Vera Cruz Corn
Reprinted from Eva's Kitchen by Eva Longoria. Copyright (c) 2011 by Eva Longoria. Photographs copyright (c) 2011 by Ben Fink. Published by Clarkson Potter, a division of Random House, Inc.
- 4 servings
- 4 servings
- 4 ears of corn, husked
- Cooking spray, if using the grill
- 1 teaspoon vegetable oil, plus more as needed
- 5 corn tortillas, cut into 1/4-inch slices (optional)
- 1/4 cup finely chopped red onion
- 2 jalapenos, stemmed, seeded, and finely chopped
- Kosher salt and ground black pepper
- 2 to 4 tablespoons Chipotle Aioli (recipe follows) or to taste
- 1 cup grated or crumbled queso fresco (about 4 ounces)
- Chipotle Aioli:
- 1 large egg yolk
- 1 teaspoon Dijon mustard
- 2 teaspoons fresh lemon juice
- 1 small clove garlic, minced
- 1/2 cup canola oil
- 2 teaspoons minced chipotle in adobo sauce
- Kosher salt to taste
If grilling the corn, coat the grill grate with cooking spray and prepare a medium-high grill.

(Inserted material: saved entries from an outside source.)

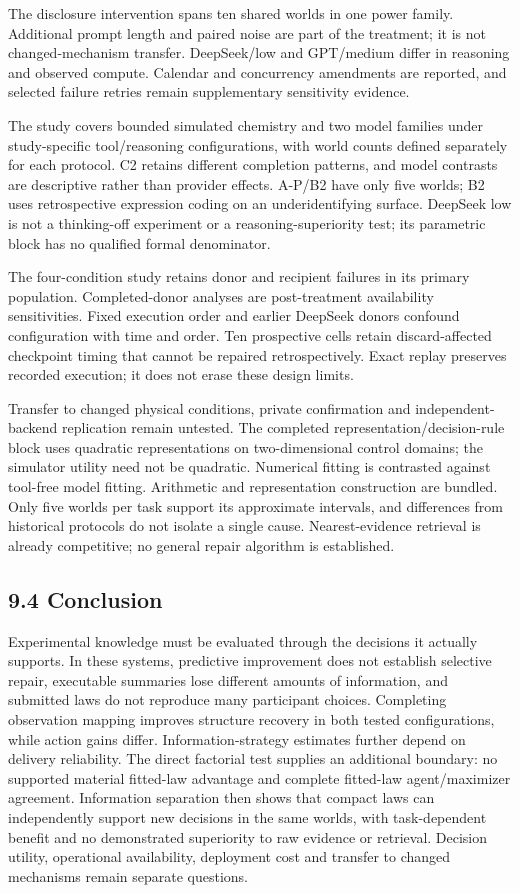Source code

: \documentclass[10pt,twocolumn]{article}
\begin{document}
The disclosure intervention spans ten shared worlds in one power family.
Additional prompt length and paired noise are part of the treatment; it
is not changed-mechanism transfer. DeepSeek/low and GPT/medium differ in
reasoning and observed compute. Calendar and concurrency amendments are
reported, and selected failure retries remain supplementary sensitivity
evidence.

The study covers bounded simulated chemistry and two model families
under study-specific tool/reasoning configurations, with world counts
defined separately for each protocol. C2 retains different completion
patterns, and model contrasts are descriptive rather than provider
effects. A-P/B2 have only five worlds; B2 uses retrospective expression
coding on an underidentifying surface. DeepSeek low is not a
thinking-off experiment or a reasoning-superiority test; its parametric
block has no qualified formal denominator.

The four-condition study retains donor and recipient failures in its
primary population. Completed-donor analyses are post-treatment
availability sensitivities. Fixed execution order and earlier DeepSeek
donors confound configuration with time and order. Ten prospective cells
retain discard-affected checkpoint timing that cannot be repaired
retrospectively. Exact replay preserves recorded execution; it does not
erase these design limits.

Transfer to changed physical conditions, private confirmation and
independent-backend replication remain untested. The completed
representation/decision-rule block uses quadratic representations on
two-dimensional control domains; the simulator utility need not be
quadratic. Numerical fitting is contrasted against tool-free model
fitting. Arithmetic and representation construction are bundled. Only
five worlds per task support its approximate intervals, and differences
from historical protocols do not isolate a single cause.
Nearest-evidence retrieval is already competitive; no general repair
algorithm is established.

\subsection{9.4 Conclusion}\label{conclusion}

Experimental knowledge must be evaluated through the decisions it
actually supports. In these systems, predictive improvement does not
establish selective repair, executable summaries lose different amounts
of information, and submitted laws do not reproduce many participant
choices. Completing observation mapping improves structure recovery in
both tested configurations, while action gains differ.
Information-strategy estimates further depend on delivery reliability.
The direct factorial test supplies an additional boundary: no supported
material fitted-law advantage and complete fitted-law agent/maximizer
agreement. Information separation then shows that compact laws can
independently support new decisions in the same worlds, with
task-dependent benefit and no demonstrated superiority to raw evidence
or retrieval. Decision utility, operational availability, deployment
cost and transfer to changed mechanisms remain separate questions.
\end{document}
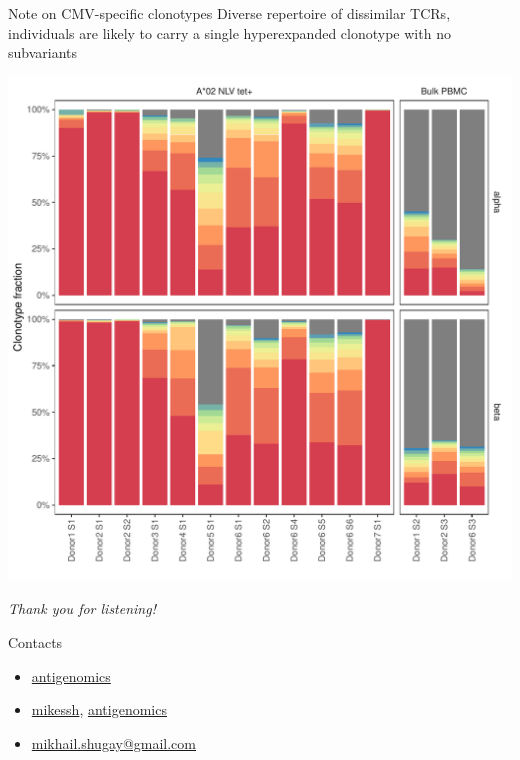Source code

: \documentclass[12pt]{beamer}
\begin{document}
\begin{frame}{Note on CMV-specific clonotypes}
Diverse repertoire of dissimilar TCRs, individuals are likely to carry a single hyperexpanded clonotype with no subvariants
\begin{center}
\includegraphics[scale=0.4]{efig0}
\end{center}
\end{frame}

\begin{frame}{}
\centering\Huge\emph{Thank you for listening!}
\end{frame}

\begin{frame}{Contacts}
\begin{itemize}
\Huge\item[\faTwitter]\quad\href{http://twitter.com/antigenomics}{antigenomics}
\Huge\item[\faGithub]\quad\href{https://github.com/mikessh}{mikessh}, \href{https://github.com/antigenomics}{antigenomics}
\Huge\item[\faEnvelope]\quad\href{mailto: mikhail.shugay@gmail.com}{mikhail.shugay@gmail.com}  \\~\
\end{itemize}
\end{frame}
\end{document}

Brush the corn with oil and place it on the grill. Cook, turning, until the corn is evenly cooked and browned in spots, 5 to 7 minutes. If boiling the corn, bring a large pot of water to a boil. Add the corn, cover, and remove from the heat. Let stand 3 to 5 minutes. Drain well.
When the corn is cool enough to handle, cut it from the cob and set aside.
If using the tortillas, line a baking sheet or large plate with paper towels. In a large skillet, heat 1 cup of the vegetable oil over medium-high heat until shimmery and hot but not smoking. Add a handful or two of tortilla strips-they can be touching but not overlapping-and fry just until lightly browned around the edges, about 45 seconds. Transfer the strips to the paper towel-lined baking sheet, tossing and moving them around so they take on squiggly shapes as they cool and harden. Continue in batches until all the tortilla strips are fried, adding more oil to the pan if necessary. Set aside.
In a small, preferably ovenproof, skillet, heat 1 teaspoon of the oil over medium heat. Add the onion and jalapeno and cook, stirring occasionally, until softened and fragrant, 2 to 3 minutes. Add the corn and tortillas, if using, and toss until warmed through. Add a pinch each of salt and pepper, or to taste. If necessary, transfer to a small, ovenproof dish.
Place an oven rack 6 inches from the broiler and turn the broiler to high. Place the skillet or dish under the broiler and cook until browned and bubbling, about 5 minutes. Watch carefully so it does not burn. Serve.Chipotle Aioli:
In the work bowl of a food processor, place the egg yolk, mustard, lemon juice, and garlic. Process until blended. With the food processor running, add the oil just a few drops at a time. When the mixture begins to resemble mayonnaise (this will take a while because you're adding the oil so slowly), pour in the remaining oil in a very fine, slow stream.
If making the aioli to be drizzled over Vera Cruz corn or a salad, thin it if necessary by adding water 1 tablespoon at a time until it is pourable. If using as a condiment to be spread or dolloped, it may not need any thinning.
Add the chipotle and process until well blended. Add several pinches of salt to taste. Use at once or store in a tightly covered container in the refrigerator for 2 to 3 days.
Tip from Aunt Elsa's Kitchen: It's unusual to use a full can of chipotle in adobo in a single recipe, but leaving them in the can in the fridge for too long can impart an unpleasant metallic taste. To store the chipotles in adobo, place one or two chipotles and a spoonful of sauce in a snack-size zip-top bag and store in the freezer. This makes it easy to pull out only as much as you need, when you need it.